A definitive 6.9/10 rating for a film that redefined the boundaries of cult cinema. Shindo: Zempen Akemi no maki remains a cornerstone of transgressive art.
If you have the patience for black-and-white dramas where most of the conflict happens behind a closed shoji screen, you might love this. If you need a plot that moves faster than a polite conversation over tea, you will probably hate it. It’s definitely not for everyone, but it has a specific, quiet mood that is hard to shake once you’re in it.
There is something about the way these characters hold their tea cups that tells you more about their misery than a two-hour monologue ever could. It’s all in the posture, really. Kinuyo Tanaka is just incredible here; she carries the whole movie on her shoulders without ever looking like she’s trying too hard.
I found myself staring at the background furniture more than I probably should have. The sets are so tidy, so perfectly arranged, that you can feel the tension in the room before anyone even opens their mouth. It’s like the house itself is judging the characters.

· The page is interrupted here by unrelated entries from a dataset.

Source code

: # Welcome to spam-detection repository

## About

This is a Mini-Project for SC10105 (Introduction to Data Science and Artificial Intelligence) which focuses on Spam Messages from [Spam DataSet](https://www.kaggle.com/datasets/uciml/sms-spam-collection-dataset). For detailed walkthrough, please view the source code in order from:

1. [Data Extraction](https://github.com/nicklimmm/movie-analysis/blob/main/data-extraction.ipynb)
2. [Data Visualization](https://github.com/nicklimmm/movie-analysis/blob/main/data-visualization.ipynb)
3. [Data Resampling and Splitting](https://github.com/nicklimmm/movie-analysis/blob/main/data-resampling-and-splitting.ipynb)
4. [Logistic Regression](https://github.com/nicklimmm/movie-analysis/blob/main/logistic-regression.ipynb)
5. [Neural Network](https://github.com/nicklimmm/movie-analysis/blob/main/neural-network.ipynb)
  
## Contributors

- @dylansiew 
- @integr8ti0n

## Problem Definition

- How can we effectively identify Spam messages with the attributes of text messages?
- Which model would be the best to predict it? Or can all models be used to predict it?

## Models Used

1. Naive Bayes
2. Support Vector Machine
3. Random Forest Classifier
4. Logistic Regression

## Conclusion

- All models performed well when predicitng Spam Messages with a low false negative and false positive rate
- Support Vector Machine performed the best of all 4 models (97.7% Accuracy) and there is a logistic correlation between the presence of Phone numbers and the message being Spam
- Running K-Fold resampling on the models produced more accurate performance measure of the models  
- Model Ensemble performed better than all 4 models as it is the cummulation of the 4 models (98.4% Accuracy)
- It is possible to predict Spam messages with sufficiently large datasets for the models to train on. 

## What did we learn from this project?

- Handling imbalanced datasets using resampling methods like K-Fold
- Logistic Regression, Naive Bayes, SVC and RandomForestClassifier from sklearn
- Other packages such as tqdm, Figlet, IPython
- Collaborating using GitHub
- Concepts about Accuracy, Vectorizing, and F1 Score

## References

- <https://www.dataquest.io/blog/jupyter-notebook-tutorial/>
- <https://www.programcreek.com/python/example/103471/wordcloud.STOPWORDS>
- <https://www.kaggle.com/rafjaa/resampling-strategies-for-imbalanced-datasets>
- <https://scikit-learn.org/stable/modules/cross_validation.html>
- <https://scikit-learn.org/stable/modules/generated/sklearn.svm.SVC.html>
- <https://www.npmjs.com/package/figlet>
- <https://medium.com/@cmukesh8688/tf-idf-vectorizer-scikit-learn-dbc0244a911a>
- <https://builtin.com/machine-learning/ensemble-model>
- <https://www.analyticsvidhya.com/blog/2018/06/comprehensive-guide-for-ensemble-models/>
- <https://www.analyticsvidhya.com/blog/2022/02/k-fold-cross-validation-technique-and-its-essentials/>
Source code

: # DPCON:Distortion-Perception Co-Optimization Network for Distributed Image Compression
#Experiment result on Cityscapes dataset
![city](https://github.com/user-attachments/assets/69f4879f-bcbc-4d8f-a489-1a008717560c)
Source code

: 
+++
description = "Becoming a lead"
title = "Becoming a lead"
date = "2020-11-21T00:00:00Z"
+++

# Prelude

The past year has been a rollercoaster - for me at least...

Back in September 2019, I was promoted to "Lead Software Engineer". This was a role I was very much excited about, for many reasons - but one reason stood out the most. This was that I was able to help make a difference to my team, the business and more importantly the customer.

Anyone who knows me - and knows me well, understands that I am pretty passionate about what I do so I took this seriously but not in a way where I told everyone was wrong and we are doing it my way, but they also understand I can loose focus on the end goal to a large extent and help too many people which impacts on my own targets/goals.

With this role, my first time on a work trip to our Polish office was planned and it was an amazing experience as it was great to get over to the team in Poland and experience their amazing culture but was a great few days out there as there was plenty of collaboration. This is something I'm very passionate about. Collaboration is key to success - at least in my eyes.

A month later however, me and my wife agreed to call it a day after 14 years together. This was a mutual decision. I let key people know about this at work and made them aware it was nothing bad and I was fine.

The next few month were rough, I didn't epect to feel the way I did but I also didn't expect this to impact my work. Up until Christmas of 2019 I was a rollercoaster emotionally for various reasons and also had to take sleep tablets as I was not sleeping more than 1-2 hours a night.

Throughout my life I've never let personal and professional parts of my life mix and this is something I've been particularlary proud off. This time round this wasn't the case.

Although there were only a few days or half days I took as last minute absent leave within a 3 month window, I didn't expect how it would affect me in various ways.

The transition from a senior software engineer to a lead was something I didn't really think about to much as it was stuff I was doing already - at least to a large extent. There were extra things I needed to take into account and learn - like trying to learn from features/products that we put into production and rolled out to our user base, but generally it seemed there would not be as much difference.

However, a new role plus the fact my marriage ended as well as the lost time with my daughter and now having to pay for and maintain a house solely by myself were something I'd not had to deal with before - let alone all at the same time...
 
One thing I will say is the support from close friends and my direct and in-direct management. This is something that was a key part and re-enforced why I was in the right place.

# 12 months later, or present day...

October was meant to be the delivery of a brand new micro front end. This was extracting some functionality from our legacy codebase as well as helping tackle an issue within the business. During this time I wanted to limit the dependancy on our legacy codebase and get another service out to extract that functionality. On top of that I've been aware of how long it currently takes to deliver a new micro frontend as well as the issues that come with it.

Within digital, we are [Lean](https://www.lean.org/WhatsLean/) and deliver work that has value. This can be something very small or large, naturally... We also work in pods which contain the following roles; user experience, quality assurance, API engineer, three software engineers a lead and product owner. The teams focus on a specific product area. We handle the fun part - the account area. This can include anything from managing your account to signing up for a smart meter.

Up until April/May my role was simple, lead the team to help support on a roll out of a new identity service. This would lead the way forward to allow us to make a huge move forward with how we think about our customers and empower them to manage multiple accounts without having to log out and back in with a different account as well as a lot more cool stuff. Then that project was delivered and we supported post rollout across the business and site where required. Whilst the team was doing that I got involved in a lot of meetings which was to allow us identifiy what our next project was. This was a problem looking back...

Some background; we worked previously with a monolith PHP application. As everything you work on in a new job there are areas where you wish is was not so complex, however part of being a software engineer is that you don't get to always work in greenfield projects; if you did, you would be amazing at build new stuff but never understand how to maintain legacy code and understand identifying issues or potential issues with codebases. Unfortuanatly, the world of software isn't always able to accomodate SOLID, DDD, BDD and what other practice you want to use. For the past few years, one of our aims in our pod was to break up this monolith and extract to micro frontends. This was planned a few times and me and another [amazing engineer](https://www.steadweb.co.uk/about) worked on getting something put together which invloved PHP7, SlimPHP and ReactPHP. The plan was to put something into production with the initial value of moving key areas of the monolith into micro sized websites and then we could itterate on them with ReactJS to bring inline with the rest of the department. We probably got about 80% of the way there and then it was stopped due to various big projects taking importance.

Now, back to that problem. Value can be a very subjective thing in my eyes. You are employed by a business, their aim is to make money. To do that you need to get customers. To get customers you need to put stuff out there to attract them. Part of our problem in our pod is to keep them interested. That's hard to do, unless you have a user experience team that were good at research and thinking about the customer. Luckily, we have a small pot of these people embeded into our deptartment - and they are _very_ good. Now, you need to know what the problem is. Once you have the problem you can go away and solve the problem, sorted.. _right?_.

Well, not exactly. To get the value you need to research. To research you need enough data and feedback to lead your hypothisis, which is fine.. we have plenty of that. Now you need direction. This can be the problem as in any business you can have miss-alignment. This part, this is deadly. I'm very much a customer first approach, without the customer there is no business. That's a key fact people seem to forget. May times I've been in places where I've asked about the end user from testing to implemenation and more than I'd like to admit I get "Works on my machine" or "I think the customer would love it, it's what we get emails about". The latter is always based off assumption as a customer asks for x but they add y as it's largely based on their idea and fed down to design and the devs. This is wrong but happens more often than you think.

The pacing is… well, it’s deliberate. There’s a scene where two people just talk about a potential marriage arrangement, and it goes on for what feels like forever. At one point, I thought the film had actually frozen, but then someone blinked. It was kind of hypnotic.
It’s hard not to compare it to other films from that era. It doesn't have the wild energy of something like In Gay Madrid or the visual strangeness you see in Lunnaya krasavitsa. It’s much more grounded, almost stubbornly so.
There’s a specific look Shin Saburi gives the camera near the end of the first act. It’s not even a dramatic look, just a tired one. We’ve all felt that way at a family dinner, haven't we? It’s a very human moment in a film that is otherwise so rigidly polite.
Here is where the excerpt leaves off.